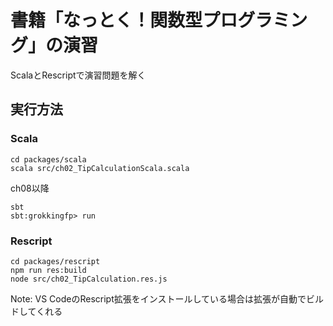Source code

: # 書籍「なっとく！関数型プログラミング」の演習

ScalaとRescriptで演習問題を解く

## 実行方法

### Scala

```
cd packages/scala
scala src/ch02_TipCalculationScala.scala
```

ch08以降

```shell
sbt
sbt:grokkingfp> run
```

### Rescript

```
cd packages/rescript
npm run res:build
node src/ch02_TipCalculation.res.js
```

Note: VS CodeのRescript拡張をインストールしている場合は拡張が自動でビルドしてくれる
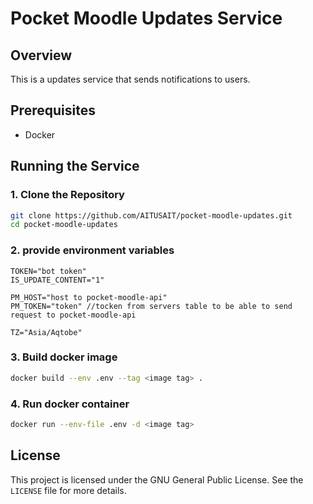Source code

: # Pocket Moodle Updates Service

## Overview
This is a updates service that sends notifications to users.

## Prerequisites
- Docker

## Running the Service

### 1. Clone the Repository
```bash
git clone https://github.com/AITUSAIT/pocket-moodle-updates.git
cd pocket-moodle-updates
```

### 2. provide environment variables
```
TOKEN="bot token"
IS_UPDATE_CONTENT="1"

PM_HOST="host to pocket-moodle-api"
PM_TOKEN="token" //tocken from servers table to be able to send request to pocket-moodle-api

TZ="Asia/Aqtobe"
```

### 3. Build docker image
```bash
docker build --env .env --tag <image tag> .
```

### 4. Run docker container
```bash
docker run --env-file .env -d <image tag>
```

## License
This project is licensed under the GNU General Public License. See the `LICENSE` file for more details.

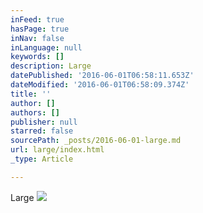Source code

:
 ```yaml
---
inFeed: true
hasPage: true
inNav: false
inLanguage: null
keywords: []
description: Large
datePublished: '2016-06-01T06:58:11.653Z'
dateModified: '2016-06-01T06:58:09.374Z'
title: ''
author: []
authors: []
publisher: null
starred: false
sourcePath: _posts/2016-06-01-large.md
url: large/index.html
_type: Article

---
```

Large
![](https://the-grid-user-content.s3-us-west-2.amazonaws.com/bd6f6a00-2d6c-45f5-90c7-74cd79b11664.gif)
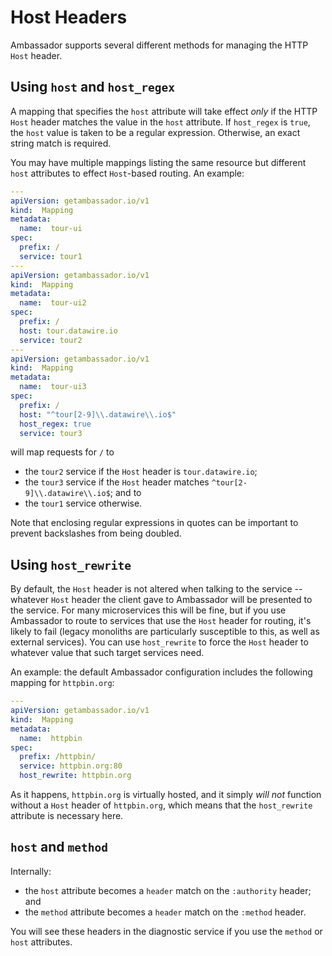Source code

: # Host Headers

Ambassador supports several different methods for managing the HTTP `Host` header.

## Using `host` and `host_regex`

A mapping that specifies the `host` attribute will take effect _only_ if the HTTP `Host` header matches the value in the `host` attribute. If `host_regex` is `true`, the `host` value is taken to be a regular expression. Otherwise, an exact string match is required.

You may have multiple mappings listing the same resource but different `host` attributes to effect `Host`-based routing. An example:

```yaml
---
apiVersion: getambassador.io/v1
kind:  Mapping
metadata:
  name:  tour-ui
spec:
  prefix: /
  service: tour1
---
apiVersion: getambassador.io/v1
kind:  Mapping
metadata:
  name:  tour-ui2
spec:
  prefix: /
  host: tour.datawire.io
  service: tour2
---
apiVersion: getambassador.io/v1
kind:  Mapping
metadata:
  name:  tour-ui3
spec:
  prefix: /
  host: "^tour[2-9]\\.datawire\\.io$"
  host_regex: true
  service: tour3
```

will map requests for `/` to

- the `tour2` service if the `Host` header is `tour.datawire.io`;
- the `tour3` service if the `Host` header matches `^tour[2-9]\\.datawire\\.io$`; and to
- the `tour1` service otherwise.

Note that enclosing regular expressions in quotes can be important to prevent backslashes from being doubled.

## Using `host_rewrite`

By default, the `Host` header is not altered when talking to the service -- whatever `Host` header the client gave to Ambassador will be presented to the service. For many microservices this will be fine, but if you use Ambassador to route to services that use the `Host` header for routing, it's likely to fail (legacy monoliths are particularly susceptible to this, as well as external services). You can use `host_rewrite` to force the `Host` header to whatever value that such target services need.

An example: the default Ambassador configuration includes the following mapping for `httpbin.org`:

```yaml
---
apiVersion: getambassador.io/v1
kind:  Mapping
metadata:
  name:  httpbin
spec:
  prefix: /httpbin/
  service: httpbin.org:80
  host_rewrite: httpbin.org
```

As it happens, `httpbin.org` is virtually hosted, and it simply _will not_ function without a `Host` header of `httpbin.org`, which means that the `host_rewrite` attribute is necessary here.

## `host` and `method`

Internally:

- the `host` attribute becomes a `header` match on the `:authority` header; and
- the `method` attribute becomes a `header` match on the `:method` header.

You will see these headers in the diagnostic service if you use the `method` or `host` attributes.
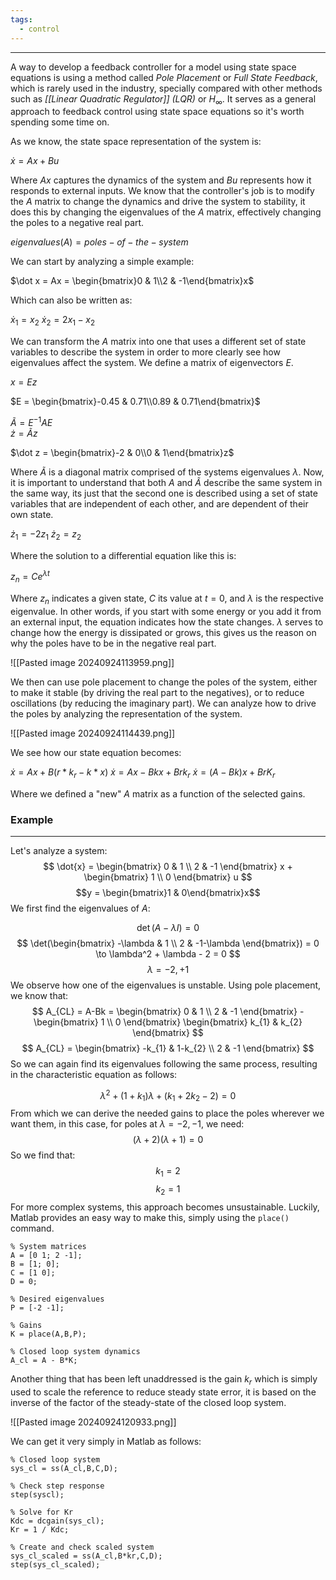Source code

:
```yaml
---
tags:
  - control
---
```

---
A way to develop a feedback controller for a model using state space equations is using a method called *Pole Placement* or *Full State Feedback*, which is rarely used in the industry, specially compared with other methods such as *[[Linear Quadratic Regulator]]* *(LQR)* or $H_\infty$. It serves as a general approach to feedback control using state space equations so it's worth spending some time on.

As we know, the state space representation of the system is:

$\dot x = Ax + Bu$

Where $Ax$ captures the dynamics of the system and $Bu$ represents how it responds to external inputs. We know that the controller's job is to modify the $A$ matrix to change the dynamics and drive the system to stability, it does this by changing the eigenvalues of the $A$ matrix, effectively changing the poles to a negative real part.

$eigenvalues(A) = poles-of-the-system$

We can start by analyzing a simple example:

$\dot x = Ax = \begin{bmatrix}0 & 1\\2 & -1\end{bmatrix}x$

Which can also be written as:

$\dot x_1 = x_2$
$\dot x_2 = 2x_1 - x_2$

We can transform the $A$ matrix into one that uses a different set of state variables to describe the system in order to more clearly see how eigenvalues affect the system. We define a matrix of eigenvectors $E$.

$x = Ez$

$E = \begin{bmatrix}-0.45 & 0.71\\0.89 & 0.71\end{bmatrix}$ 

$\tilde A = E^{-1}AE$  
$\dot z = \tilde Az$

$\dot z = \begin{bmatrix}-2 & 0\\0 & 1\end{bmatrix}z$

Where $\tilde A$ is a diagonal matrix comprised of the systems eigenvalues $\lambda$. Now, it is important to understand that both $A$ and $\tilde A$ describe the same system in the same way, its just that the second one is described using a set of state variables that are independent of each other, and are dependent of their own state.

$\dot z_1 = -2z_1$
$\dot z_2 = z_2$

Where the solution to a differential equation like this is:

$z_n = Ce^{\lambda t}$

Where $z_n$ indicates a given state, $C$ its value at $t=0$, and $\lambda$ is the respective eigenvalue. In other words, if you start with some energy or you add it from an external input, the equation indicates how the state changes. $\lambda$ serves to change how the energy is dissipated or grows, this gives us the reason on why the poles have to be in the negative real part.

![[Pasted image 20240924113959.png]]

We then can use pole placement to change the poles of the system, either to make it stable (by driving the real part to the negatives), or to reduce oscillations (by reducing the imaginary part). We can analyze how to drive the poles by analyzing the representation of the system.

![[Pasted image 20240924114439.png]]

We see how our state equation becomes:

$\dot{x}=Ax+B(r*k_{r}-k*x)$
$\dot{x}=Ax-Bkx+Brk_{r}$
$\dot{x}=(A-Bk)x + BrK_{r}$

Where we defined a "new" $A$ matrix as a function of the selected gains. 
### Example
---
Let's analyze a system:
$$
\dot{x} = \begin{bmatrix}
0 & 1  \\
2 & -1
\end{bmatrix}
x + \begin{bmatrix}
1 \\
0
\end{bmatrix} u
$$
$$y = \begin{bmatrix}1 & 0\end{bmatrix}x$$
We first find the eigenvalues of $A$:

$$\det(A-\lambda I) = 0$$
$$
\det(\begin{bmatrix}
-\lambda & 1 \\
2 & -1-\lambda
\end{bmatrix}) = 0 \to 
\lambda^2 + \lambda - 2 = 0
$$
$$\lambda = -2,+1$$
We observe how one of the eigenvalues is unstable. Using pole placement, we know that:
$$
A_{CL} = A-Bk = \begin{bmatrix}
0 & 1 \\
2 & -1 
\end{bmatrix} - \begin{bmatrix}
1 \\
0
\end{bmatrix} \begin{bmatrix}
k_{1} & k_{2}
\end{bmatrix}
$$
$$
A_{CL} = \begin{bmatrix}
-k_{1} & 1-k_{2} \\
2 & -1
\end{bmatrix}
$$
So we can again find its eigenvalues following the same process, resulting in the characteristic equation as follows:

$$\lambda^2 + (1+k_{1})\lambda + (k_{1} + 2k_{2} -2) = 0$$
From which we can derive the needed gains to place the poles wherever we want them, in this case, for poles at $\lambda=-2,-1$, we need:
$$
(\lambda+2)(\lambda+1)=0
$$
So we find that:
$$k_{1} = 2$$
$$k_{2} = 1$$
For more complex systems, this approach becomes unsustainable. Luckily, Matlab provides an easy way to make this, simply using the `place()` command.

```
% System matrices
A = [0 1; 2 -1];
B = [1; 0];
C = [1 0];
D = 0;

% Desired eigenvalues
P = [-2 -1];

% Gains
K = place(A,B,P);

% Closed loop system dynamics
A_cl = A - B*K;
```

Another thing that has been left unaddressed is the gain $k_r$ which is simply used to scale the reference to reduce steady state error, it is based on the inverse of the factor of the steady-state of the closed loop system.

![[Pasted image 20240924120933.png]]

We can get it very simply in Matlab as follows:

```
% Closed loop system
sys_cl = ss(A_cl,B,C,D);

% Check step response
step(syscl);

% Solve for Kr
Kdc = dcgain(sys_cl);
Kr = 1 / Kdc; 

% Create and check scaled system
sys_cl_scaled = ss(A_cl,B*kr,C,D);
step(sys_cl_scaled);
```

#####

▶ EXERCISE AIM:
Reproduce each line from the listing above that includes the word "follows".

▶ FINAL ANSWER:
So we can again find its eigenvalues following the same process, resulting in the characteristic equation as follows:
We can get it very simply in Matlab as follows:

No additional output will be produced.